▶ Your task: What is the number of lines in the data that hold the string "https"? Reply with that number only.

[Start of Attachment]

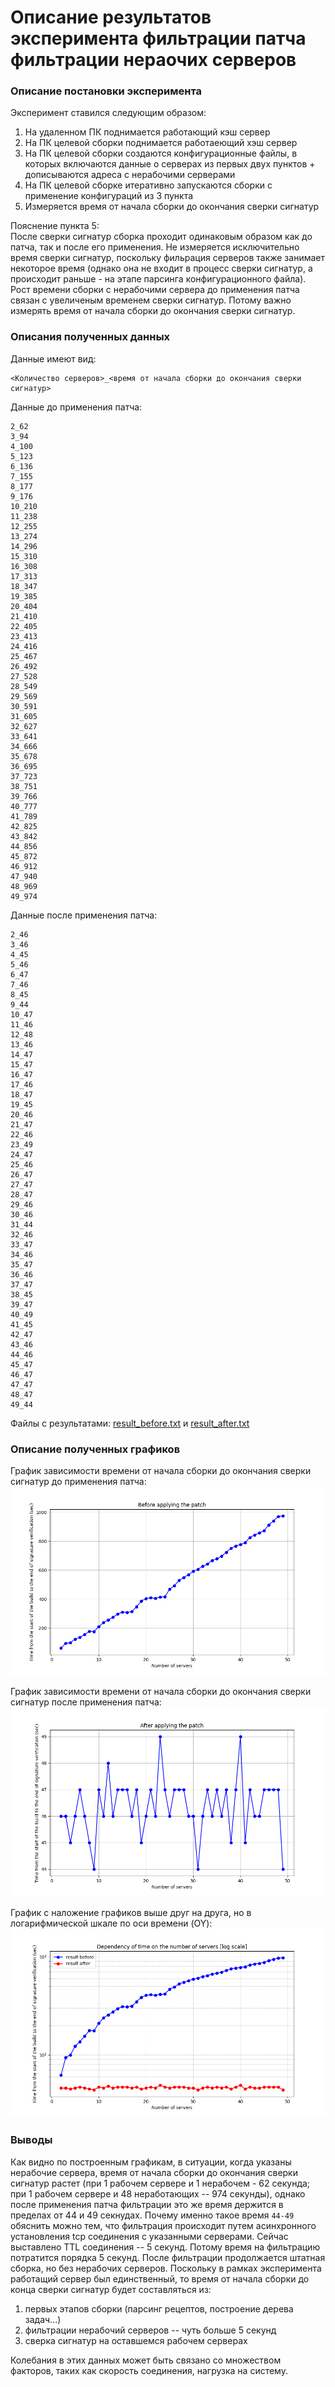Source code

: # Описание результатов эксперимента фильтрации патча фильтрации нераочих серверов

### Описание постановки эксперимента
Эксперимент ставился следующим образом:
1. На удаленном ПК поднимается работающий кэш сервер
2. На ПК целевой сборки поднимается работаеющий хэш сервер
3. На ПК целевой сборки создаются конфигурационные файлы, в которых включаются данные о серверах из первых двух пунктов + дописываются адреса с нерабочими серверами 
4. На ПК целевой сборке итеративно запускаются сборки с применение конфигураций из 3 пункта
5. Измеряется время от начала сборки до окончания сверки сигнатур

Пояснение пункта 5:  
После сверки сигнатур сборка проходит одинаковым образом как до патча, так и после его применения. Не измеряется исключительно время сверки сигнатур, поскольку фильрация серверов также занимает некоторое время (однако она не входит в процесс сверки сигнатур, а происходит раньше - на этапе парсинга конфигурационного файла).  
Рост времени сборки с нерабочими сервера до применения патча связан с увеличеным временем сверки сигнатур. Потому важно измерять время от начала сборки до окончания сверки сигнатур.

### Описания полученных данных
Данные имеют вид:
```
<Количество серверов>_<время от начала сборки до окончания сверки сигнатур>
```

Данные до применения патча:
```
2_62
3_94
4_100
5_123
6_136
7_155
8_177
9_176
10_210
11_238
12_255
13_274
14_296
15_310
16_308
17_313
18_347
19_385
20_404
21_410
22_405
23_413
24_416
25_467
26_492
27_528
28_549
29_569
30_591
31_605
32_627
33_641
34_666
35_678
36_695
37_723
38_751
39_766
40_777
41_789
42_825
43_842
44_856
45_872
46_912
47_940
48_969
49_974
```

Данные после применения патча:
```
2_46
3_46
4_45
5_46
6_47
7_46
8_45
9_44
10_47
11_46
12_48
13_46
14_47
15_47
16_47
17_46
18_47
19_45
20_46
21_47
22_46
23_49
24_47
25_46
26_47
27_47
28_47
29_46
30_46
31_44
32_46
33_47
34_46
35_47
36_46
37_47
38_45
39_47
40_49
41_45
42_47
43_46
44_46
45_47
46_47
47_47
48_47
49_44
```

Файлы с результатами: [result_before.txt](./source_results/result_before.txt) и [result_after.txt](./source_results/result_after.txt)

### Описание полученных графиков

График зависимости времени от начала сборки до окончания сверки сигнатур до применения патча:  
![Path error](./source_results/before.png)

График зависимости времени от начала сборки до окончания сверки сигнатур после применения патча:  
![Path error](./source_results/after.png)

График с наложение графиков выше друг на друга, но в логарифмической шкале по оси времени (OY):  
![Path error](./source_results/before_and_after_in_log_scale.png)


### Выводы

Как видно по построенным графикам, в ситуации, когда указаны нерабочие сервера, время от начала сборки до окончания сверки сигнатур растет (при 1 рабочем сервере и 1 нерабочем - 62 секунда; при 1 рабочем сервере и 48 неработающих -- 974 секунды), однако после применения патча фильтрации это же время держится в пределах от 44 и 49 секнудах.
Почему именно такое время `44-49` обяснить можно тем, что фильтрация происходит путем асинхронного установления tcp соединения с указанными серверами. Сейчас выставлено TTL соединения -- 5 секунд. Потому время на фильтрацию потратится порядка 5 секунд. После фильтрации продолжается штатная сборка, но без нерабочих серверов. Поскольку в рамках эксперимента работащий сервер был единственный, то время от начала сборки до конца сверки сигнатур будет составляться из:
1. первых этапов сборки (парсинг рецептов, построение дерева задач...)
2. фильтрации нерабочий серверов -- чуть больше 5 секунд
3. сверка сигнатур на оставшемся рабочем серверах

Колебания в этих данных может быть связано со множеством факторов, таких как скорость соединения, нагрузка на систему.
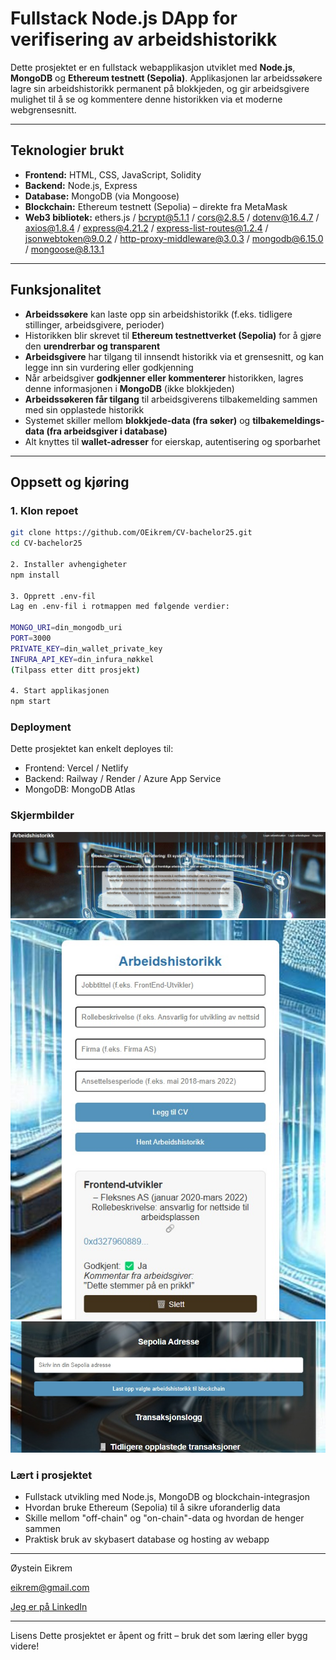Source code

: #  Fullstack Node.js DApp for verifisering av arbeidshistorikk

Dette prosjektet er en fullstack webapplikasjon utviklet med **Node.js**, **MongoDB** og **Ethereum testnett (Sepolia)**. Applikasjonen lar arbeidssøkere lagre sin arbeidshistorikk permanent på blokkjeden, og gir arbeidsgivere mulighet til å se og kommentere denne historikken via et moderne webgrensesnitt.

---

##  Teknologier brukt

- **Frontend:** HTML, CSS, JavaScript, Solidity
- **Backend:** Node.js, Express
- **Database:** MongoDB (via Mongoose)
- **Blockchain:** Ethereum testnett (Sepolia) – direkte fra MetaMask
- **Web3 bibliotek:** ethers.js / bcrypt@5.1.1 / cors@2.8.5 / dotenv@16.4.7 / axios@1.8.4 / express@4.21.2 / express-list-routes@1.2.4 / jsonwebtoken@9.0.2 / http-proxy-middleware@3.0.3 / mongodb@6.15.0 / mongoose@8.13.1 

---

##  Funksjonalitet

- **Arbeidssøkere** kan laste opp sin arbeidshistorikk (f.eks. tidligere stillinger, arbeidsgivere, perioder)
- Historikken blir skrevet til **Ethereum testnettverket (Sepolia)** for å gjøre den **urendrerbar og transparent**
- **Arbeidsgivere** har tilgang til innsendt historikk via et grensesnitt, og kan legge inn sin vurdering eller godkjenning
- Når arbeidsgiver **godkjenner eller kommenterer** historikken, lagres denne informasjonen i **MongoDB** (ikke blokkjeden)
- **Arbeidssøkeren får tilgang** til arbeidsgiverens tilbakemelding sammen med sin opplastede historikk
- Systemet skiller mellom **blokkjede-data (fra søker)** og **tilbakemeldings-data (fra arbeidsgiver i database)**
- Alt knyttes til **wallet-adresser** for eierskap, autentisering og sporbarhet

---

##  Oppsett og kjøring

### 1. Klon repoet

```bash
git clone https://github.com/OEikrem/CV-bachelor25.git
cd CV-bachelor25

2. Installer avhengigheter
npm install

3. Opprett .env-fil
Lag en .env-fil i rotmappen med følgende verdier:

MONGO_URI=din_mongodb_uri
PORT=3000
PRIVATE_KEY=din_wallet_private_key
INFURA_API_KEY=din_infura_nøkkel
(Tilpass etter ditt prosjekt)

4. Start applikasjonen
npm start
```
### Deployment
Dette prosjektet kan enkelt deployes til:

- Frontend: Vercel / Netlify
- Backend: Railway / Render / Azure App Service
- MongoDB: MongoDB Atlas

### Skjermbilder
![Skjermbilde av appen](index.jpg)
![Skjermbilde av brukergrensesnitt](usersite.jpg)
![Skjermbilde av blockchain-side](blockchain.jpg)

### Lært i prosjektet
- Fullstack utvikling med Node.js, MongoDB og blockchain-integrasjon
- Hvordan bruke Ethereum (Sepolia) til å sikre uforanderlig data
- Skille mellom "off-chain" og "on-chain"-data og hvordan de henger sammen
- Praktisk bruk av skybasert database og hosting av webapp
---
Øystein Eikrem

eikrem@gmail.com

[Jeg er på LinkedIn](www.linkedin.com/in/øystein-eikrem-747876345)

---
Lisens
Dette prosjektet er åpent og fritt – bruk det som læring eller bygg videre!
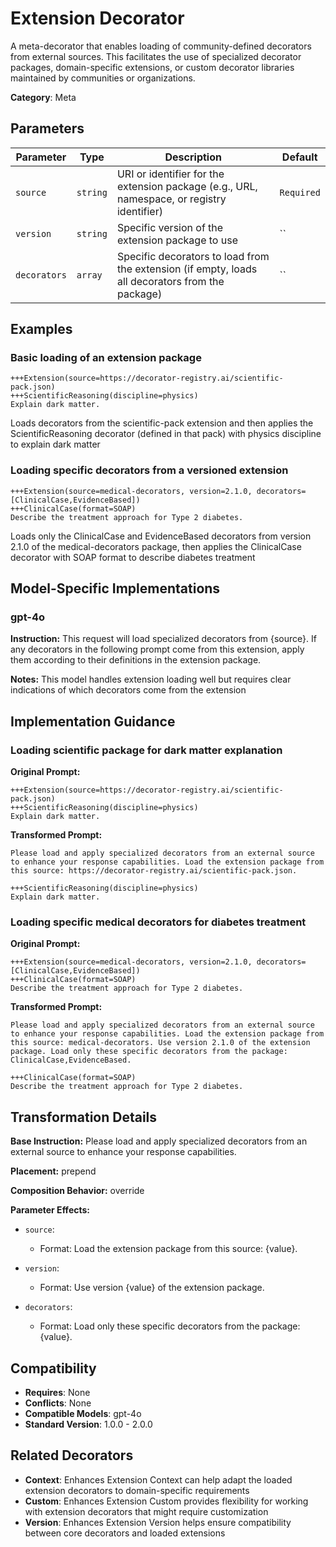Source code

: # Extension Decorator

A meta-decorator that enables loading of community-defined decorators from external sources. This facilitates the use of specialized decorator packages, domain-specific extensions, or custom decorator libraries maintained by communities or organizations.

**Category**: Meta

## Parameters

| Parameter | Type | Description | Default |
|-----------|------|-------------|--------|
| `source` | `string` | URI or identifier for the extension package (e.g., URL, namespace, or registry identifier) | `Required` |
| `version` | `string` | Specific version of the extension package to use | `` |
| `decorators` | `array` | Specific decorators to load from the extension (if empty, loads all decorators from the package) | `` |

## Examples

### Basic loading of an extension package

```
+++Extension(source=https://decorator-registry.ai/scientific-pack.json)
+++ScientificReasoning(discipline=physics)
Explain dark matter.
```

Loads decorators from the scientific-pack extension and then applies the ScientificReasoning decorator (defined in that pack) with physics discipline to explain dark matter

### Loading specific decorators from a versioned extension

```
+++Extension(source=medical-decorators, version=2.1.0, decorators=[ClinicalCase,EvidenceBased])
+++ClinicalCase(format=SOAP)
Describe the treatment approach for Type 2 diabetes.
```

Loads only the ClinicalCase and EvidenceBased decorators from version 2.1.0 of the medical-decorators package, then applies the ClinicalCase decorator with SOAP format to describe diabetes treatment

## Model-Specific Implementations

### gpt-4o

**Instruction:** This request will load specialized decorators from {source}. If any decorators in the following prompt come from this extension, apply them according to their definitions in the extension package.

**Notes:** This model handles extension loading well but requires clear indications of which decorators come from the extension


## Implementation Guidance

### Loading scientific package for dark matter explanation

**Original Prompt:**
```
+++Extension(source=https://decorator-registry.ai/scientific-pack.json)
+++ScientificReasoning(discipline=physics)
Explain dark matter.
```

**Transformed Prompt:**
```
Please load and apply specialized decorators from an external source to enhance your response capabilities. Load the extension package from this source: https://decorator-registry.ai/scientific-pack.json.

+++ScientificReasoning(discipline=physics)
Explain dark matter.
```

### Loading specific medical decorators for diabetes treatment

**Original Prompt:**
```
+++Extension(source=medical-decorators, version=2.1.0, decorators=[ClinicalCase,EvidenceBased])
+++ClinicalCase(format=SOAP)
Describe the treatment approach for Type 2 diabetes.
```

**Transformed Prompt:**
```
Please load and apply specialized decorators from an external source to enhance your response capabilities. Load the extension package from this source: medical-decorators. Use version 2.1.0 of the extension package. Load only these specific decorators from the package: ClinicalCase,EvidenceBased.

+++ClinicalCase(format=SOAP)
Describe the treatment approach for Type 2 diabetes.
```

## Transformation Details

**Base Instruction:** Please load and apply specialized decorators from an external source to enhance your response capabilities.

**Placement:** prepend

**Composition Behavior:** override

**Parameter Effects:**

- `source`:
  - Format: Load the extension package from this source: {value}.

- `version`:
  - Format: Use version {value} of the extension package.

- `decorators`:
  - Format: Load only these specific decorators from the package: {value}.

## Compatibility

- **Requires**: None
- **Conflicts**: None
- **Compatible Models**: gpt-4o
- **Standard Version**: 1.0.0 - 2.0.0

## Related Decorators

- **Context**: Enhances Extension Context can help adapt the loaded extension decorators to domain-specific requirements
- **Custom**: Enhances Extension Custom provides flexibility for working with extension decorators that might require customization
- **Version**: Enhances Extension Version helps ensure compatibility between core decorators and loaded extensions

[End of Attachment]

▶ Answer to this exercise: 4